That’s the purpose of understanding these numbers is so you can do, do what works again, and build on what works, and don’t do the things that don’t work.
Matt Madden: Right.
Jessica Abel: Okay. So let’s get back to sales conversion because that’s a different number. And as I said, the, um, sort of industry standard that’s thrown around is anywhere from like 0.01% for, and that’s like something like a giant e-commerce company that just asking people to buy stuff from an email, they might get a very low conversion rate, but it’s enough cause there’s a zillion of them.
Up to maybe two, if you’re really, if you’re really engaged list, people who really care maybe at 3%.
But let’s look at that thousand again. If you want to sell a thousand people something, and you need to get those thousand people to say, yes, that means 50,000 offers if you are converting at 2%.
I mean, you go from a thousand, you’re like a thousand yeah. I can understand a thousand. I mean, I’ve , I kind of almost can picture what a thousand people looks like standing outside at a, you know, a big park or something like that. What about 50,000? What does 50,000 look like? Can you even get your brain around that?
Matt Madden: Barely. Big rock concert that I wouldn’t go to cause I like to go to smaller clubs.
Jessica Abel: Because it’s too many people!
Matt Madden: Yeah. Too people.
Jessica Abel: and okay, so let’s take that number go like, oh, 50,000. That is a lot. That’s intimidating. Maybe it doesn’t have to be quite
Matt Madden: to, just to clarify, you’re saying you need to reach 50,000 people just to have a chance of getting a thousand of them to buy whatever it is that you’re trying to sell for a hundred dollars.
Jessica Abel: Right. Or you do, your selling multiple times throughout the year. It doesn’t have to be necessarily one, a hundred dollar thing. But just for the sake of simplicity, we’re saying if we’re trying to sell a hundred dollar thing to a thousand people. Yes. You need to offer this a hundred dollar thing to 50,000 people basically.
So, you know, my email list, it hovers around like 6,000. I don’t have 50,000 people to offer to, right? And I don’t get a thousand sales when I offer stuff. That just doesn’t happen. So that already sort of blows this 1000 Fans model out of…

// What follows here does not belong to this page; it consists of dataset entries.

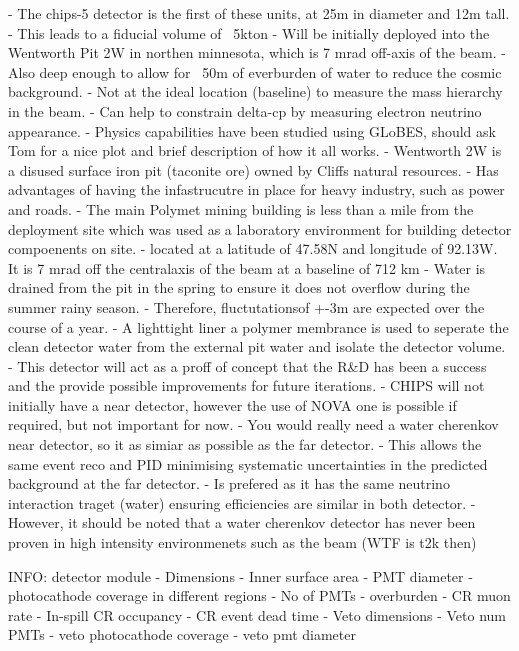 - The chips-5 detector is the first of these units, at 25m in diameter and 12m tall.
- This leads to a fiducial volume of ~5kton
- Will be initially deployed into the Wentworth Pit 2W in northen minnesota, which is 7 mrad
off-axis of the \numi beam.
- Also deep enough to allow for ~50m of everburden of water to reduce the cosmic background.
- Not at the ideal location (baseline) to measure the mass hierarchy in the \numi beam.
- Can help to constrain delta-cp by measuring electron neutrino appearance.
- Physics capabilities have been studied using GLoBES, should ask Tom for a nice plot and brief
description of how it all works.
- Wentworth 2W is a disused surface iron pit (taconite ore) owned by Cliffs natural resources.
- Has advantages of having the infastrucutre in place for heavy industry, such as power and roads.
- The main Polymet mining building is less than a mile from the deployment site which was used as
a laboratory environment for building detector compoenents on site.
- located at a latitude of 47.58N and longitude of 92.13W. It is 7 mrad off the centralaxis of the
\numi beam at a baseline of 712 km
- Water is drained from the pit in the spring to ensure it does not overflow during the summer
rainy season.
- Therefore, fluctutationsof +-3m are expected over the course of a year.
- A lighttight liner a polymer membrance is used to seperate the clean detector water from the
external pit water and isolate the detector volume.
- This detector will act as a proff of concept that the R\&D has been a success and the provide
possible improvements for future iterations.
- CHIPS will not initially have a near detector, however the use of NOVA one is possible if
required, but not important for now.
- You would really need a water cherenkov near detector, so it as simiar as possible as the far
detector.
- This allows the same event reco and PID minimising systematic uncertainties in the predicted
background at the far detector.
- Is prefered as it has the same neutrino interaction traget (water) ensuring efficiencies are
similar in both detector.
- However, it should be noted that a water cherenkov detector has never been proven in high
intensity environmenets such as the \numi beam (WTF is t2k then)

INFO: detector module
- Dimensions
- Inner surface area
- PMT diameter
- photocathode coverage in different regions
- No of PMTs
- overburden
- CR muon rate
- In-spill CR occupancy
- CR event dead time
- Veto dimensions
- Veto num PMTs
- veto photocathode coverage
- veto pmt diameter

Matt Madden: it complicates it, at least.
Jessica Abel: It makes it complicated. Right. So let’s go one step further though. So those 50,000 people that you are offering to, that you’re putting your offer in front of, they have to already be there knowing who you are, in some sense, even if they’re not your true fans yet. They have to kind of know who you are at least. Uh, probably be on your email list or at least in some kind of framework in which you can make this offer.
Part of the scene, like their comics readers or their standup comedy fans something.
No, no, no. They need to know you. They need to know you already. So they need to be like on some platform, say, where you have access to this group of people.
So those 50,000 people that we’re trying to offer to, they need to already know who you are. They need to already be in your system somehow. But you have to get them there somehow. Right? They have to have gotten to that point somehow.
And I’m gonna throw out another general rule of thumb, kind of number here that, I get, I see frequently. I don’t know how reliable it is, but it’s certainly something like this. Right? How many individual people need to see your stuff multiple times for them to decide to become part of your audience that you can offer to?
Matt Madden: What do you mean? Like I showed them the cover of my book 10 times before they actually notice it and click on a link or something?
Jessica Abel: Yeah. Like they hear you on a podcast and they, uh, you know, somebody shares a post or they see something like come through their social media feed that they’re not there, but they’re not subscribed to you. Or like they, they have followed you on social media, but they’re not really paying attention.
They’re like a YouTube subscriber and they see your stuff show up every once in awhile.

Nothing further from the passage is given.